◆ THE INPUT ◆
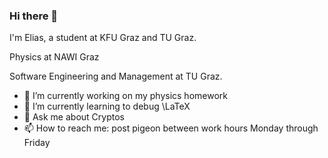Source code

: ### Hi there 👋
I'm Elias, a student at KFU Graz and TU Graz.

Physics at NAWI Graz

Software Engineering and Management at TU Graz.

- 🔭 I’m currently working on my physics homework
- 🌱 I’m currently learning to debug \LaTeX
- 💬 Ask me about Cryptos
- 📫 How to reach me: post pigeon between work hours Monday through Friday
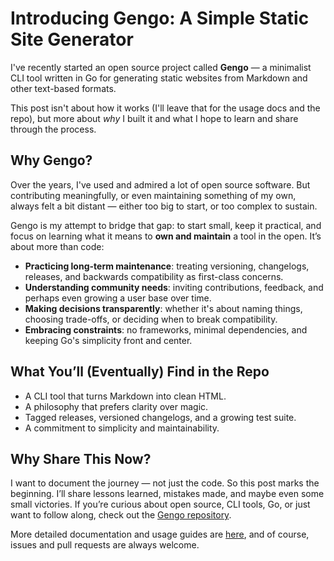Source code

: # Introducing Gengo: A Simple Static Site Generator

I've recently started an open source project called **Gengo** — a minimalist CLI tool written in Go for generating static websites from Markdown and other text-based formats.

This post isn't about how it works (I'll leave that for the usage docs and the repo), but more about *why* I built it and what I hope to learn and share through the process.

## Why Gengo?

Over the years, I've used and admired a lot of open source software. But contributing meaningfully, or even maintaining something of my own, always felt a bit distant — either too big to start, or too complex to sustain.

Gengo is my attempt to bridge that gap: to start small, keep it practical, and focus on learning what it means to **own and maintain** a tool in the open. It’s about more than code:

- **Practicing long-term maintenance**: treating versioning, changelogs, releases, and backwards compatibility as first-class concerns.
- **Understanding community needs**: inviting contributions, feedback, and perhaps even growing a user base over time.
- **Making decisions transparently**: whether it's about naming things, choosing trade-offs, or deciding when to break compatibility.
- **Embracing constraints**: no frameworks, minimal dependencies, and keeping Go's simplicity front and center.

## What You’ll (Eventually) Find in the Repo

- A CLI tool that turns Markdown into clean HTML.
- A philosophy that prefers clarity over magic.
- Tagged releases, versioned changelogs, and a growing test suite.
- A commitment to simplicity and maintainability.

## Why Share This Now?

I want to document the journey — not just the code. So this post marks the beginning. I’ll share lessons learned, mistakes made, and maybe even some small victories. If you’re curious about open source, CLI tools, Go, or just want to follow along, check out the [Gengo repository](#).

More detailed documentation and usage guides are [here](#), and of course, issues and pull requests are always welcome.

...

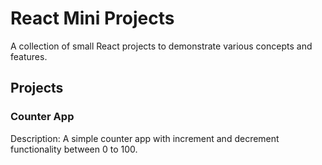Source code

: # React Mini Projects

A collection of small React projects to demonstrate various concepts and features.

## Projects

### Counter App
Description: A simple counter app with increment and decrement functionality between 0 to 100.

---

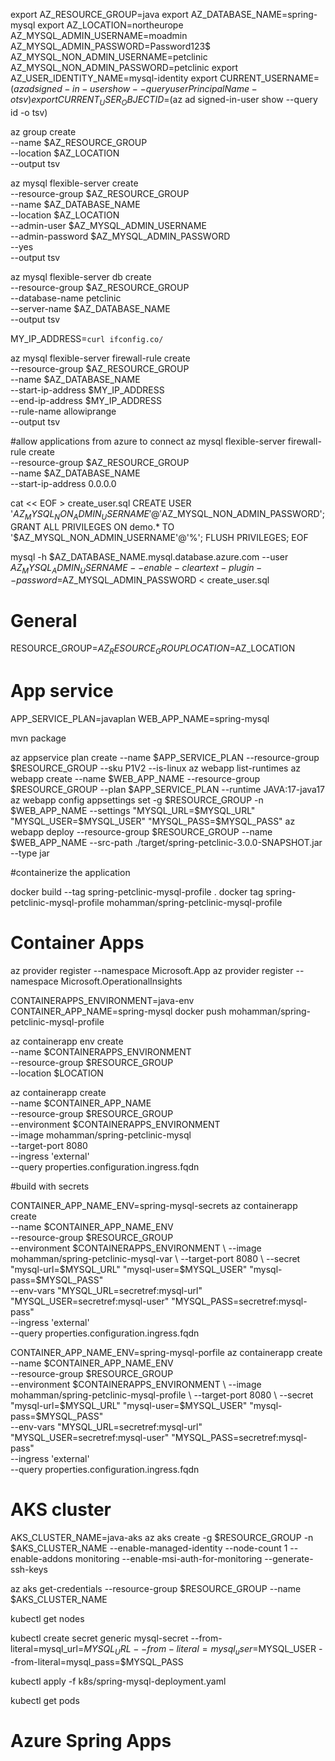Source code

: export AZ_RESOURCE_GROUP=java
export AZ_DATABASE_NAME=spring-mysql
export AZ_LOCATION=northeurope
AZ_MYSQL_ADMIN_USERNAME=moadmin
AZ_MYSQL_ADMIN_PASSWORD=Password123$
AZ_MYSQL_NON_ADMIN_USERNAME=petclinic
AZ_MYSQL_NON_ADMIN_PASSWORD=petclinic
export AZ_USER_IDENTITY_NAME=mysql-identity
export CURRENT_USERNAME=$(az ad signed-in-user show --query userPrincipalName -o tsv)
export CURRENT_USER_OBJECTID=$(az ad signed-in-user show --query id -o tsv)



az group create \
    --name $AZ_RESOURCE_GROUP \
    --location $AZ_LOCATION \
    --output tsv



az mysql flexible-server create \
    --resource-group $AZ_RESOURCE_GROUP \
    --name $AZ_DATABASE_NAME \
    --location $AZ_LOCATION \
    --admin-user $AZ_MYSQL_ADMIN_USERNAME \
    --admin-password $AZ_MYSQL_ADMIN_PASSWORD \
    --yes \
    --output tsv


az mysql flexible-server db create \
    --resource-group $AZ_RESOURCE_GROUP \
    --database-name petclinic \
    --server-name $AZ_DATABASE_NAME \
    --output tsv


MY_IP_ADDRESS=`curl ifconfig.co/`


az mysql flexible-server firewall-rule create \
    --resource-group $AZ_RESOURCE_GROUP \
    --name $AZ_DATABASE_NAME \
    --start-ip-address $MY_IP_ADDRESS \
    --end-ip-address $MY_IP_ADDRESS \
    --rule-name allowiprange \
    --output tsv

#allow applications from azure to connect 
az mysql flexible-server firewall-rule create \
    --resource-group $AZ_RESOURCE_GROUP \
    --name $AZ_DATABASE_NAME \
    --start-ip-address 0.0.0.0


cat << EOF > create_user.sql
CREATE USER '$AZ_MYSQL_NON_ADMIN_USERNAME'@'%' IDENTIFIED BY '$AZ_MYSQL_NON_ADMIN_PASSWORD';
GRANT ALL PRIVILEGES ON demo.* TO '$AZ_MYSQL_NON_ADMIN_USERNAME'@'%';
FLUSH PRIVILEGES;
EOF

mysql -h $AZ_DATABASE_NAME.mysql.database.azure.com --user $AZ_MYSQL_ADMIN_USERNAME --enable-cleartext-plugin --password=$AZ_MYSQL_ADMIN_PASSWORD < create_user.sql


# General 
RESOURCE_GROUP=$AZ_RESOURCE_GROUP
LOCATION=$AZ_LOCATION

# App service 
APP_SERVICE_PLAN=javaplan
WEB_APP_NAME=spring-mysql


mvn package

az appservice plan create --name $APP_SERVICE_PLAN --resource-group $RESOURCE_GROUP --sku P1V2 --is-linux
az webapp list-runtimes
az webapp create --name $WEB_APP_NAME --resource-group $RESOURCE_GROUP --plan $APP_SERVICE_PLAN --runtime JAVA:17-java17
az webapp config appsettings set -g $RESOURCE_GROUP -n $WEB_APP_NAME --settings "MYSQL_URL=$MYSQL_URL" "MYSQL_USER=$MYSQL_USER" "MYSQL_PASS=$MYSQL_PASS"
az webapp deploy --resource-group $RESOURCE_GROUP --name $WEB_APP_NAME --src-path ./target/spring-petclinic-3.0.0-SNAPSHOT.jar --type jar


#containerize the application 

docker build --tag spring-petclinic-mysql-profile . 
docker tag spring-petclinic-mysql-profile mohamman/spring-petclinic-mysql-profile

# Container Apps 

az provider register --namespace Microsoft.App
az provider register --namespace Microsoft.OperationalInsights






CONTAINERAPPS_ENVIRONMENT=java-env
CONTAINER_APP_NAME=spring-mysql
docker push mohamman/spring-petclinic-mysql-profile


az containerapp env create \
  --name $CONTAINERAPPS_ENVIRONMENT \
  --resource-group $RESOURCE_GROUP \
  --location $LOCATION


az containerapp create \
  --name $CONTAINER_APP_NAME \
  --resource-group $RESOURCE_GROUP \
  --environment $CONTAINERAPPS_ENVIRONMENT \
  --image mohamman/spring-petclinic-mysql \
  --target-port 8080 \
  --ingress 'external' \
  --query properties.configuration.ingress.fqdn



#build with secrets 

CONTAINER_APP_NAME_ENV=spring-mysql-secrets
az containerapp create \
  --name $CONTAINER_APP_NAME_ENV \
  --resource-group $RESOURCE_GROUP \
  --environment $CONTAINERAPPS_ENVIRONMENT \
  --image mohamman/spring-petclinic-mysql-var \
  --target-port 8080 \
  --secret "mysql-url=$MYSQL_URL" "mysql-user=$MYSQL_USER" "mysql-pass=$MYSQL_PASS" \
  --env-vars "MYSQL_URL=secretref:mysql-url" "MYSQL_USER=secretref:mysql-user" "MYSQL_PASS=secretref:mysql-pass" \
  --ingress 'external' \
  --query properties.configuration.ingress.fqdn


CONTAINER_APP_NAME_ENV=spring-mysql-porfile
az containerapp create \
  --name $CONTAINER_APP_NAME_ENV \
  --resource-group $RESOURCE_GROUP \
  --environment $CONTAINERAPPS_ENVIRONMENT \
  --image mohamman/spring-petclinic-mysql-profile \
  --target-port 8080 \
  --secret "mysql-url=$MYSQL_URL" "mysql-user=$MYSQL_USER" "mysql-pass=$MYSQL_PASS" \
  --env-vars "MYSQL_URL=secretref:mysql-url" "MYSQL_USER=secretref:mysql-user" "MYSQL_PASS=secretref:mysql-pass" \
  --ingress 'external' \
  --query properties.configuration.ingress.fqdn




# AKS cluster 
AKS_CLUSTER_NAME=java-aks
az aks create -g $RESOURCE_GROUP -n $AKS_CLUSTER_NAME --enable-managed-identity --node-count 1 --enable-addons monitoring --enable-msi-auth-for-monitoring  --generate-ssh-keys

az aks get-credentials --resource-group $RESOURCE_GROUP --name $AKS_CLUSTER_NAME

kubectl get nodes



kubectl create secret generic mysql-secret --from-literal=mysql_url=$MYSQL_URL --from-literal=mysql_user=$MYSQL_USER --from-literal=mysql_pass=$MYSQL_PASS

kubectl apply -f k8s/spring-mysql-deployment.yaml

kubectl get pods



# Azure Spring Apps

◆ WHAT TO PRODUCE ◆
Return word for word the lines above from the line with "az provider register --namespace Microsoft.OperationalInsights" to the line with "--location $LOCATION", including both and leaving out all others.

◆ RESULT OF THIS EXERCISE ◆
az provider register --namespace Microsoft.OperationalInsights






CONTAINERAPPS_ENVIRONMENT=java-env
CONTAINER_APP_NAME=spring-mysql
docker push mohamman/spring-petclinic-mysql-profile


az containerapp env create \
  --name $CONTAINERAPPS_ENVIRONMENT \
  --resource-group $RESOURCE_GROUP \
  --location $LOCATION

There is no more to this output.